Continua l''offensiva' del presidente turco, Recep Tayyip Erdogan, contro l'opposizione interna dopo il fallito golpe del 15 luglio 2016: stavolta a farne le spese sono stati 928 dipendenti pubblici, licenziati con l'accusa di avere legami con la fondazione di Fethullah Gulen, ritenuto il promotore della sollevazione contro Ankara.
140 mila licenziamenti ordinati dal 'Sultano'
Sono solo gli ultimi di una lunga serie di licenziamenti - oltre 140mila - ordinati dal 'sultano' che hanno colpito centinaia di migliaia di persone nel settore della giustizia, dell'istruzione, tra i giornalisti e nelle file delle forze armate, senza contare gli oltre 50mila arresti. All'inizio di agosto, erano stati rinominati i capi di esercito, aviazione e marina, nel più grande rimpasto dal tentato golpe.
Nella stessa direzione si muove un secondo provvedimento promosso dal governo in base al quale l’intelligence turca, che prima era sotto la responsabilità del primo ministro, d'ora in poi farà riferimento direttamente al capo di Stato. Inoltre, i servizi segreti potranno indagare sul ministero della Difesa e sul personale dell’esercito.

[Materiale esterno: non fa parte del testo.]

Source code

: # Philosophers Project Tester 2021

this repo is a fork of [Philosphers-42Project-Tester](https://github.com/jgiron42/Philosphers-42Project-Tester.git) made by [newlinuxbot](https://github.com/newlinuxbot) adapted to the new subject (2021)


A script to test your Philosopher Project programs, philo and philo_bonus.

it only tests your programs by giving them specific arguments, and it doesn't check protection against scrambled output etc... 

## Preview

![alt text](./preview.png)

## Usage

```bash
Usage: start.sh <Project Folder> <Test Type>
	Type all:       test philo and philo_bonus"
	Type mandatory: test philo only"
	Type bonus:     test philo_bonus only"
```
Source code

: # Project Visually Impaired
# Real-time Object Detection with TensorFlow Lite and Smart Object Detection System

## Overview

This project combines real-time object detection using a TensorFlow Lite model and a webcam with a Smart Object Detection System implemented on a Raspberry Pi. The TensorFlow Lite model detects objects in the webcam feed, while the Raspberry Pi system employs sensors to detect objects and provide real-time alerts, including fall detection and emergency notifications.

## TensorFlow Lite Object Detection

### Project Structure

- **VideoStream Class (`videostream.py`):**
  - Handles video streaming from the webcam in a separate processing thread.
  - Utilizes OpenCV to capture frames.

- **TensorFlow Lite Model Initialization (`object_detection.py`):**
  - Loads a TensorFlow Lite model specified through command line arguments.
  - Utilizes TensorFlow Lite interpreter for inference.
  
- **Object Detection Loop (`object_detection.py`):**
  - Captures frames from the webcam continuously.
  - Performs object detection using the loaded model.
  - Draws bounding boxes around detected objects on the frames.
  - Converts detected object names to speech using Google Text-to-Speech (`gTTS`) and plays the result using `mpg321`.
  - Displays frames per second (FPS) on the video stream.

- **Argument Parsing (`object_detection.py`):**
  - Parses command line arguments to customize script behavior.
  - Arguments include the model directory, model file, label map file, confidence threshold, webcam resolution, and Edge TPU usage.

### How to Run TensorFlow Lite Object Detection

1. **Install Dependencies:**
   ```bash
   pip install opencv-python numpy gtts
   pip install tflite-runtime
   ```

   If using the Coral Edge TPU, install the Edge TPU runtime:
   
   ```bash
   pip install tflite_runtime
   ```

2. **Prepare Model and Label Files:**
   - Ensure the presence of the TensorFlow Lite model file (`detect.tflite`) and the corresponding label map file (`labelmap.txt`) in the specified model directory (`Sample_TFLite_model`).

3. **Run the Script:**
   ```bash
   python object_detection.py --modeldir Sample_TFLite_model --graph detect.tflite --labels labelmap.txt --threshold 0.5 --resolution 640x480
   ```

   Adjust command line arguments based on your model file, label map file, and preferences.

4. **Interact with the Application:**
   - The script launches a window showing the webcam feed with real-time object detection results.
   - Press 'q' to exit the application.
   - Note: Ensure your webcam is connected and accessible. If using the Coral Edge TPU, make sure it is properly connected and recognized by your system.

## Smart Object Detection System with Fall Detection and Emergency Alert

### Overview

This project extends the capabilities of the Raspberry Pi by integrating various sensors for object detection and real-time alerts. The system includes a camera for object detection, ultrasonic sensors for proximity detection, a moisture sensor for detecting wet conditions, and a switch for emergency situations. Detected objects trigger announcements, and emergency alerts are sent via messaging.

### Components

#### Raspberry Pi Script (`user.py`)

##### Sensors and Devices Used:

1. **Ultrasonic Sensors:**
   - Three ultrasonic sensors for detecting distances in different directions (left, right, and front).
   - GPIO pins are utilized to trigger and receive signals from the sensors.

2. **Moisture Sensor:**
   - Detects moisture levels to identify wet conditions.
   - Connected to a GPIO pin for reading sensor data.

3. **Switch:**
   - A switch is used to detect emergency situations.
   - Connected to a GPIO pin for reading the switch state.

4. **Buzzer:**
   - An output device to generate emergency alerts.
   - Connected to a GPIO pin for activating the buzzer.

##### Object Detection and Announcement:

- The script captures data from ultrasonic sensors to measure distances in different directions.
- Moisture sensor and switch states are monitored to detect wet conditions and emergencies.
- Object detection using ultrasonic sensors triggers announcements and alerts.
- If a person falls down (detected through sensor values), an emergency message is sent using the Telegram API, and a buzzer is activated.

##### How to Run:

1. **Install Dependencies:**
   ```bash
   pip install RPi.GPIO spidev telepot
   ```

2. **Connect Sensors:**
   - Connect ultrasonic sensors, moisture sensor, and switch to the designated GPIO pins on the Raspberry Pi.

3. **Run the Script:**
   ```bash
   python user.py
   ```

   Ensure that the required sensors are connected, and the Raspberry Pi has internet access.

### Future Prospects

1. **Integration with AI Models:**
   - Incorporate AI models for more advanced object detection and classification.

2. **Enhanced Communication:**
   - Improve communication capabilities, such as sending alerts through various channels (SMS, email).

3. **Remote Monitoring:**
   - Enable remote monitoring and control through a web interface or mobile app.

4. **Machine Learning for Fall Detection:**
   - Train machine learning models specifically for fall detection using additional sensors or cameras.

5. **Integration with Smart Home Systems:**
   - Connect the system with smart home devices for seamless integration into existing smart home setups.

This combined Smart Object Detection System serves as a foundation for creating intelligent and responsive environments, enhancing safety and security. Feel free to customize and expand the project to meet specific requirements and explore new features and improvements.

Uscito vittorioso dal referendum di aprile, che ha sancito un deciso rafforzamento dei suoi poteri, il presidente continua sulla sua strada, nonostante le proteste e le critiche che gli vengono rivolte da attivisti per i diritti umani, in patria - sempre meno, avendo tacitato molte voci del dissenso - e all'estero.
Le porte dell'Ue alla Turchia restano sbarrate
Proprio dalla Germania è arrivato di recente il richiamo del ministro degli Esteri, Sigmar Gabriel, che ha ricordato a Erdogan come la strada nell'Ue resterà sbarrata finché si protrarrà il suo atteggiamento anti-democratico. In un'intervista al Bild, il capo della diplomazia di Berlino ha sottolineato come sia "chiaro che in questa situazione, la Turchia non diventerà mai un Paese membro dell'Ue". "Non è perché non li vogliamo - ha spiegato - ma perché la Turchia con Erdogan sta andando velocemente lontano con tutto ciò per cui l'Ue si batte".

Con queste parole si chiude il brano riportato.